Seu pai morreu muito novo, aos 45 anos apenas…

Quando cheguei ao Santa Cruz, meu pai já tinha morrido. Ele tinha o sonho de me ver jogando no Santa Cruz. Depois que entrei lá, fiquei muito feliz porque teria sido uma alegria muito grande para ele.

Apesar da relação conturbada, você queria realizar esse sonho dele?

Com certeza. Às vezes o ser humano erra, mas a gente não pode ficar com mágoas, ainda mais porque é o meu pai né, cara, meu sangue.

Você fez o gol do acesso e do título da Série C do Santa Cruz. Qual foi o gol mais emocionante?

O mais bonito foi na final do Pernambucano contra o Sport, em 2013 (depois de driblar o goleiro). Mas o mais importante foi o do acesso para a Série B (vitória por 2 a 1 contra o Betim/MG, no Arruda, pelas quartas de final da Série C de 2013). Nem sabia o que eu tinha feito! Cheguei em casa e estava todo mundo me ligando. A ficha caiu depois que meu colega falou: “pô, tu fez o gol do acesso do Santa!”, aí eu disse “não!”, porque eu estava contando com o jogo de ida, que a gente tinha ganhado de 1 a 0. Aí ele disse “fez sim, pô, porque se os caras fizessem o 2 a 1 classificavam por causa do gol fora de casa”. Quando caiu a ficha, passou vários filmes porque eu fui nascido e criado perto do Arruda. Veio as lambranças do sofrimento porque nada é fácil, lidar com as coisas da vida, mas nunca desisti e poder fazer algo tão grande pelo Santa Cruz, que renasceu de novo, foi muito significativo para mim.

Como foi para você jogar no time de coração? Ia assistir aos jogos do Santa Cruz quando moleque?

Eu morava há dez minutos do Arruda, mas nunca joguei nas categorias de base do Santa Cruz. Fui jogar no Sport, me profissionalizei lá, mas eu ia direto nos jogos do Santa Cruz, mano. E quando aconteceu de eu jogar lá, veio aquele filme todinho. Eu pedia para entrar em campo com os jogadores quando era criança e ficava maluco! Lembrei daquilo que eu tinha no meu pensamento, de que esse sonho ia se realizar, e aconteceu. Foi muito bacana mesmo.

E sua relação com o Sport, rival do Santa? Foi lá onde você começou mas não teve muitas oportunidades…

Quando a gente é da base a gente tem o sonho de jogar no profissional. Eu fiquei muito chateado por não ter oportunidade de jogar no profissional do Sport porque eu tinha acabado de ser campeão e artilheiro do júnior, com 27 gols. Achei que teria uma sequência de dois ou três jogos, mas tive só 15 minutos e começaram a me emprestar.

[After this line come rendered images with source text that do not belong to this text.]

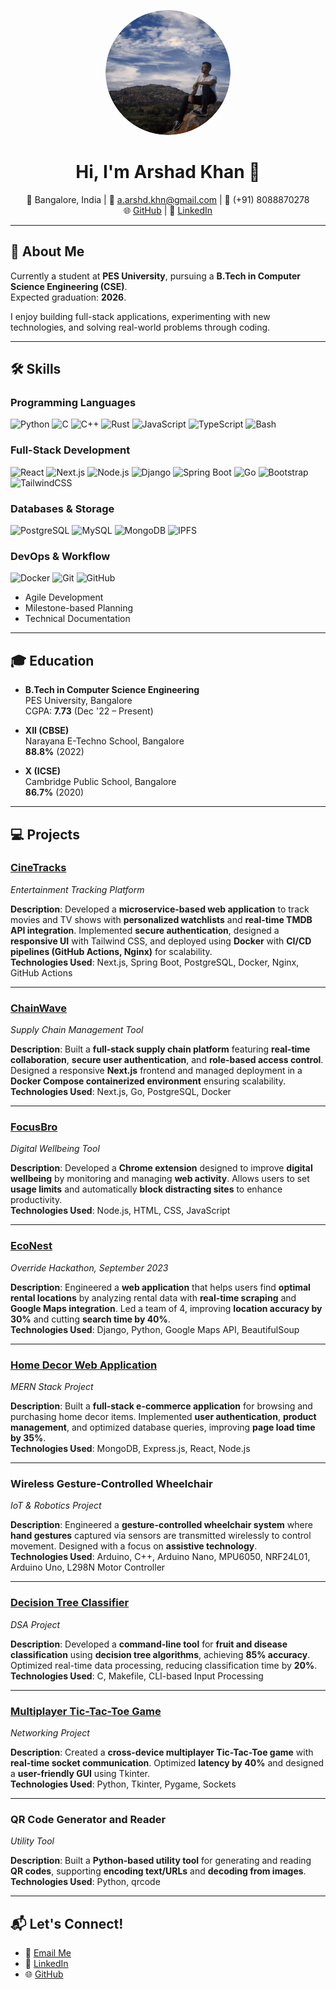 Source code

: <p align="center">
  <img src="./assets/img/profile_circle.png" alt="Profile Image" width="200" style="border-radius: 50%;">
</p>

<h1 align="center">Hi, I'm Arshad Khan 👋</h1>

<p align="center">
📍 Bangalore, India | 
📧 <a href="mailto:a.arshd.khn@gmail.com">a.arshd.khn@gmail.com</a> | 
📱 (+91) 8088870278  
<br>
🌐 <a href="https://github.com/ArshdKhan">GitHub</a> | 
💼 <a href="https://www.linkedin.com/in/a-arshad-khan/">LinkedIn</a>
</p>

---

## 🚀 About Me
Currently a student at **PES University**, pursuing a **B.Tech in Computer Science Engineering (CSE)**.  
Expected graduation: **2026**.  

I enjoy building full-stack applications, experimenting with new technologies, and solving real-world problems through coding.  

---

## 🛠️ Skills

### Programming Languages  
![Python](https://img.shields.io/badge/-Python-3776AB?logo=python&logoColor=white&style=flat)
![C](https://img.shields.io/badge/-C-A8B9CC?logo=c&logoColor=white&style=flat)
![C++](https://img.shields.io/badge/-C++-00599C?logo=c%2B%2B&logoColor=white&style=flat)
![Rust](https://img.shields.io/badge/-Rust-000000?logo=rust&logoColor=white&style=flat)
![JavaScript](https://img.shields.io/badge/-JavaScript-F7DF1E?logo=javascript&logoColor=black&style=flat)
![TypeScript](https://img.shields.io/badge/-TypeScript-3178C6?logo=typescript&logoColor=white&style=flat)
![Bash](https://img.shields.io/badge/-Bash-4EAA25?logo=gnubash&logoColor=white&style=flat)

### Full-Stack Development  
![React](https://img.shields.io/badge/-React-61DAFB?logo=react&logoColor=black&style=flat)
![Next.js](https://img.shields.io/badge/-Next.js-000000?logo=nextdotjs&logoColor=white&style=flat)
![Node.js](https://img.shields.io/badge/-Node.js-339933?logo=nodedotjs&logoColor=white&style=flat)
![Django](https://img.shields.io/badge/-Django-092E20?logo=django&logoColor=white&style=flat)
![Spring Boot](https://img.shields.io/badge/-Spring%20Boot-6DB33F?logo=springboot&logoColor=white&style=flat)
![Go](https://img.shields.io/badge/-Go-00ADD8?logo=go&logoColor=white&style=flat)
![Bootstrap](https://img.shields.io/badge/-Bootstrap-7952B3?logo=bootstrap&logoColor=white&style=flat)
![TailwindCSS](https://img.shields.io/badge/-TailwindCSS-06B6D4?logo=tailwindcss&logoColor=white&style=flat)

### Databases & Storage  
![PostgreSQL](https://img.shields.io/badge/-PostgreSQL-4169E1?logo=postgresql&logoColor=white&style=flat)
![MySQL](https://img.shields.io/badge/-MySQL-4479A1?logo=mysql&logoColor=white&style=flat)
![MongoDB](https://img.shields.io/badge/-MongoDB-47A248?logo=mongodb&logoColor=white&style=flat)
![IPFS](https://img.shields.io/badge/-IPFS-65C2CB?logo=ipfs&logoColor=black&style=flat)

### DevOps & Workflow  
![Docker](https://img.shields.io/badge/-Docker-2496ED?logo=docker&logoColor=white&style=flat)
![Git](https://img.shields.io/badge/-Git-F05032?logo=git&logoColor=white&style=flat)
![GitHub](https://img.shields.io/badge/-GitHub-181717?logo=github&logoColor=white&style=flat)
- Agile Development  
- Milestone-based Planning  
- Technical Documentation  

---

## 🎓 Education
- **B.Tech in Computer Science Engineering**  
  PES University, Bangalore  
  CGPA: **7.73** (Dec '22 – Present)

- **XII (CBSE)**  
  Narayana E-Techno School, Bangalore  
  **88.8%** (2022)

- **X (ICSE)**  
  Cambridge Public School, Bangalore  
  **86.7%** (2020)

---

## 💻 Projects

### [CineTracks](https://github.com/Snapman5678/CineTracks)  
*Entertainment Tracking Platform*  

**Description**: Developed a **microservice-based web application** to track movies and TV shows with **personalized watchlists** and **real-time TMDB API integration**. Implemented **secure authentication**, designed a **responsive UI** with Tailwind CSS, and deployed using **Docker** with **CI/CD pipelines (GitHub Actions, Nginx)** for scalability.  
**Technologies Used**: Next.js, Spring Boot, PostgreSQL, Docker, Nginx, GitHub Actions  

---

### [ChainWave](https://github.com/Snapman5678/ChainWave)  
*Supply Chain Management Tool*  

**Description**: Built a **full-stack supply chain platform** featuring **real-time collaboration**, **secure user authentication**, and **role-based access control**. Designed a responsive **Next.js** frontend and managed deployment in a **Docker Compose containerized environment** ensuring scalability.  
**Technologies Used**: Next.js, Go, PostgreSQL, Docker  

---

### [FocusBro](https://github.com/ArshdKhan/FocusBro)  
*Digital Wellbeing Tool*  

**Description**: Developed a **Chrome extension** designed to improve **digital wellbeing** by monitoring and managing **web activity**. Allows users to set **usage limits** and automatically **block distracting sites** to enhance productivity.  
**Technologies Used**: Node.js, HTML, CSS, JavaScript  

---

### [EcoNest](https://github.com/ArshdKhan/EcoNest)  
*Override Hackathon, September 2023*  

**Description**: Engineered a **web application** that helps users find **optimal rental locations** by analyzing rental data with **real-time scraping** and **Google Maps integration**. Led a team of 4, improving **location accuracy by 30%** and cutting **search time by 40%**.  
**Technologies Used**: Django, Python, Google Maps API, BeautifulSoup  

---

### [Home Decor Web Application](https://github.com/Nanashibi/Home-Decor-Website)  
*MERN Stack Project*  

**Description**: Built a **full-stack e-commerce application** for browsing and purchasing home decor items. Implemented **user authentication**, **product management**, and optimized database queries, improving **page load time by 35%**.  
**Technologies Used**: MongoDB, Express.js, React, Node.js  

---

### Wireless Gesture-Controlled Wheelchair 
*IoT & Robotics Project*  

**Description**: Engineered a **gesture-controlled wheelchair system** where **hand gestures** captured via sensors are transmitted wirelessly to control movement. Designed with a focus on **assistive technology**.  
**Technologies Used**: Arduino, C++, Arduino Nano, MPU6050, NRF24L01, Arduino Uno, L298N Motor Controller  

---

### [Decision Tree Classifier](https://github.com/Snapman5678/decision-tree-classifier)  
*DSA Project*  

**Description**: Developed a **command-line tool** for **fruit and disease classification** using **decision tree algorithms**, achieving **85% accuracy**. Optimized real-time data processing, reducing classification time by **20%**.  
**Technologies Used**: C, Makefile, CLI-based Input Processing  

---

### [Multiplayer Tic-Tac-Toe Game](https://github.com/ArshdKhan/Tic-Tac-Toe-Socket-Programming)  
*Networking Project*  

**Description**: Created a **cross-device multiplayer Tic-Tac-Toe game** with **real-time socket communication**. Optimized **latency by 40%** and designed a **user-friendly GUI** using Tkinter.  
**Technologies Used**: Python, Tkinter, Pygame, Sockets  

---

### QR Code Generator and Reader
*Utility Tool*  

**Description**: Built a **Python-based utility tool** for generating and reading **QR codes**, supporting **encoding text/URLs** and **decoding from images**.  
**Technologies Used**: Python, qrcode 

---

<!---
## Experience
- ### Intern at ____
  **Role:** Software Developer Intern  
  **Duration:** XXX 202X - XXX 202X  
  Worked on developing new features for the company's main product using ____ and ____.

## Achievements
- Awarded Best Student Project in XXXX.
- Secured X place in Inter-college Hackathon.
--->

## 📬 Let's Connect!
- 📧 [Email Me](mailto:a.arshd.khn@gmail.com)  
- 💼 [LinkedIn](https://www.linkedin.com/in/a-arshad-khan/)  
- 🌐 [GitHub](https://github.com/ArshdKhan)  
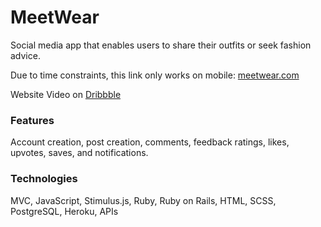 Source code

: # MeetWear   
Social media app that enables users to share their outfits or seek fashion advice.  
  
Due to time constraints, this link only works on mobile: [meetwear.com](https://meetwear.me/)  
  
Website Video on [Dribbble](https://dribbble.com/shots/22382110-MeetWear-Social-Media-App)  
   
### Features     
Account creation, post creation, comments, feedback ratings, likes, upvotes, saves, and notifications.  
  
### Technologies   
MVC, JavaScript, Stimulus.js, Ruby, Ruby on Rails, HTML, SCSS, PostgreSQL, Heroku, APIs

É por isso que você sempre ia bem nos clássicos contra o Sport?

Caraca, todo mundo falava isso, velho (risos): “Você só quer jogar contra o Sport!”. Aí eu dizia: “Pô, mas não é por ser contra o Sport, é porque é um clássico que para tudo”. Eu sabia que se perdesse ia ficar marcado, então eu pensava que não podia errar um passe e perder um gol, aí graças a Deus eu sempre ia bem contra o Sport.

Qual foi o momento mais difícil da sua carreira?

É um momento que pouca gente sabe. Foi quando eu fui jogar na Croácia (no NK Omis, da segunda divisão, em 2009). Joguei lá por três meses. Tinha brasileiro lá que falava croata e me ajudou. Um clima frio, uma ventania danada. Eu não sabia falar uma palavra em croata. Os caras falavam comigo e eu xingava (risos). Quando eu voltei, o time da Croácia não queria me liberar e eu passei um ano sem poder jogar. Fui para a Cabense disputar o estadual de Pernanbuco, mas meu nome não caía no BID. Eu sou muito grato ao Carlos Kila que me levou para a Cabense. Chamo ele de pai porque mesmo sem jogar, ele pagava o meu salário e minha passagem, e acreditou em mim. Eu chegava em casa e via minha mãe chorando porque ela sabia que eu estava sofrendo, porque o que eu mais gosto de fazer é jogar futebol. Fiquei bastante triste.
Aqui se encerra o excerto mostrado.